Try it ▸ Go through the entries below and count the lines where the word "model" appears; give only the count.

Data to use ▸

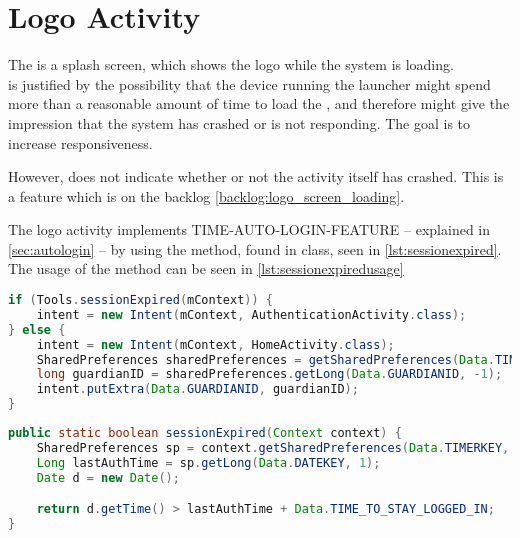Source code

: \section{Logo Activity}
The  is a splash screen, which shows the \giraf[] logo while the system is loading. \\
 is justified by the possibility that the device running the launcher might spend more than a reasonable amount of time to load the , and therefore might give the impression that the system has crashed or is not responding. The goal is to increase responsiveness.

However,  does not indicate whether or not the activity itself has crashed. This is a feature which is on the backlog \autoref{backlog:logo_screen_loading}.

The logo activity implements TIME-AUTO-LOGIN-FEATURE -- explained in \autoref{sec:autologin} -- by using the  method, found in  class, seen in \autoref{lst:sessionexpired}.
The usage of the  method can be seen in \autoref{lst:sessionexpiredusage}

\begin{lstlisting}[style=sourceCode, language=JAVA, caption=Snippet of: LogoActivity.java, label=lst:sessionexpiredusage] 
if (Tools.sessionExpired(mContext)) {
	intent = new Intent(mContext, AuthenticationActivity.class);
} else {
	intent = new Intent(mContext, HomeActivity.class);
	SharedPreferences sharedPreferences = getSharedPreferences(Data.TIMERKEY, 0);
	long guardianID = sharedPreferences.getLong(Data.GUARDIANID, -1);
	intent.putExtra(Data.GUARDIANID, guardianID);
}
\end{lstlisting}


\begin{lstlisting}[style=sourceCode, language=JAVA, caption=Snippet of: Tools.java, label=lst:sessionexpired]
public static boolean sessionExpired(Context context) {
	SharedPreferences sp = context.getSharedPreferences(Data.TIMERKEY, 0);
	Long lastAuthTime = sp.getLong(Data.DATEKEY, 1);
	Date d = new Date();

	return d.getTime() > lastAuthTime + Data.TIME_TO_STAY_LOGGED_IN;
}
	\end{lstlisting}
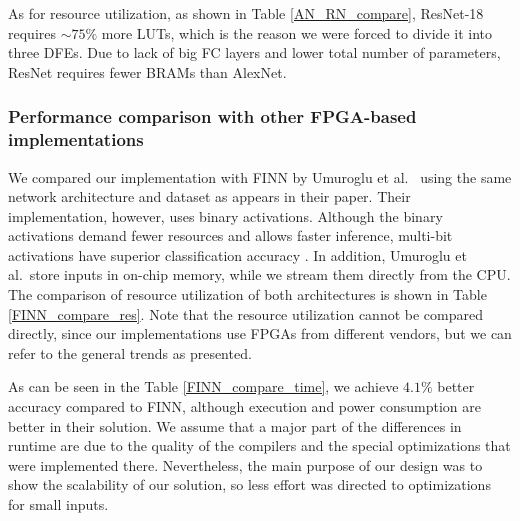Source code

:\documentclass[conference]{IEEEtran}
\begin{document}
	As for resource utilization, as shown in Table \ref{AN_RN_compare}, ResNet-18 requires $\sim 75\%$ more LUTs, which is the reason we were forced to divide it into three DFEs. Due to lack of big FC layers and lower total number of parameters, ResNet requires fewer BRAMs than AlexNet. 
	
	\subsubsection{Performance comparison with other FPGA-based implementations}
	\label{Fpga_per}
	
	We compared our implementation with FINN by Umuroglu et al.\ \cite{Umuroglu:2017:FFF:3020078.3021744} using the same network architecture and dataset as appears in their paper. Their implementation, however, uses binary activations. Although the binary activations demand fewer resources and allows faster inference, multi-bit activations have superior classification accuracy \cite{DBLP:journals/corr/ZhouNZWWZ16}.  In addition, Umuroglu et al.\ store inputs in on-chip memory, while we stream them directly from the CPU. The comparison of resource utilization of both architectures is shown in Table \ref{FINN_compare_res}. Note that the resource utilization cannot be compared directly, since our implementations use FPGAs from different vendors, but we can refer to the general trends as presented. 
	
	As can be seen in the Table \ref{FINN_compare_time}, we achieve $4.1\%$ better accuracy compared to FINN, although execution and power consumption are better in their solution. We assume that a major part of the differences in runtime are due to the quality of the compilers and the special optimizations that were implemented there. Nevertheless, the main purpose of our design was to show the scalability of our solution, so less effort was directed to optimizations for small inputs.
	
\end{document}
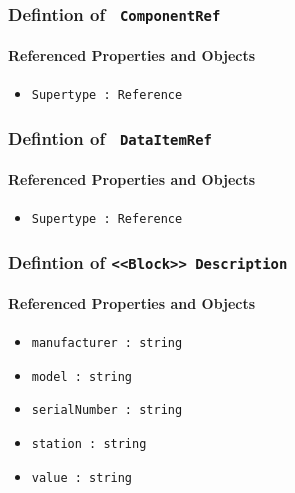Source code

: \subsubsection{Defintion of \texttt{ ComponentRef}}
  \label{type:ComponentRef}

\FloatBarrier



\FloatBarrier
\paragraph{Referenced Properties and Objects}

\begin{itemize}
\item \texttt{Supertype : Reference}

\end{itemize}
\FloatBarrier
\subsubsection{Defintion of \texttt{ DataItemRef}}
  \label{type:DataItemRef}

\FloatBarrier



\FloatBarrier
\paragraph{Referenced Properties and Objects}

\begin{itemize}
\item \texttt{Supertype : Reference}

\end{itemize}
\FloatBarrier
\subsubsection{Defintion of \texttt{<<Block>> Description}}
  \label{type:Description}

\FloatBarrier



\FloatBarrier
\paragraph{Referenced Properties and Objects}

\begin{itemize}
\item \texttt{manufacturer : string}

\item \texttt{model : string}

\item \texttt{serialNumber : string}

\item \texttt{station : string}

\item \texttt{value : string}

\end{itemize}
\FloatBarrier
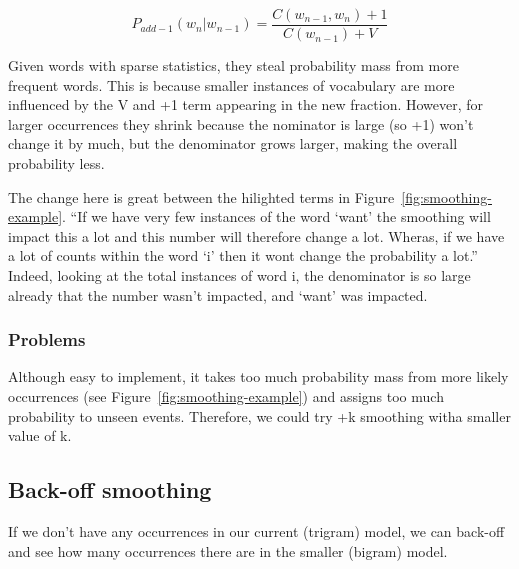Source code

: \documentclass[11pt]{article}
\begin{document}
\begin{equation*}
    P_{add-1}(w_n|w_{n-1})=\frac{C(w_{n-1},w_n)+1}{C(w_{n-1})+V}
\end{equation*}

Given words with sparse statistics, they steal probability mass from more frequent words. This is because smaller instances of vocabulary are more influenced by the V and +1 term appearing in the new fraction. However, for larger occurrences they shrink because the nominator is large (so +1) won't change it by much, but the denominator grows larger, making the overall probability less.

The change here is great between the hilighted terms in Figure~\ref{fig:smoothing-example}. ``If we have very few instances of the word `want' the smoothing will impact this a lot and this number will therefore change a lot. Wheras, if we have a lot of counts within the word `i' then it wont change the probability a lot.'' Indeed, looking at the total instances of word i, the denominator is so large already that the number wasn't impacted, and `want' was impacted.

\subsubsection{Problems}

Although easy to implement, it takes too much probability mass from more likely occurrences (see Figure~\ref{fig:smoothing-example}) and assigns too much probability to unseen events. Therefore, we could try +k smoothing witha  smaller value of k.

\subsection{Back-off smoothing}

If we don't have any occurrences in our current (trigram) model, we can back-off and see how many occurrences there are in the smaller (bigram) model.
\end{document}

Finished exercise ▸ 2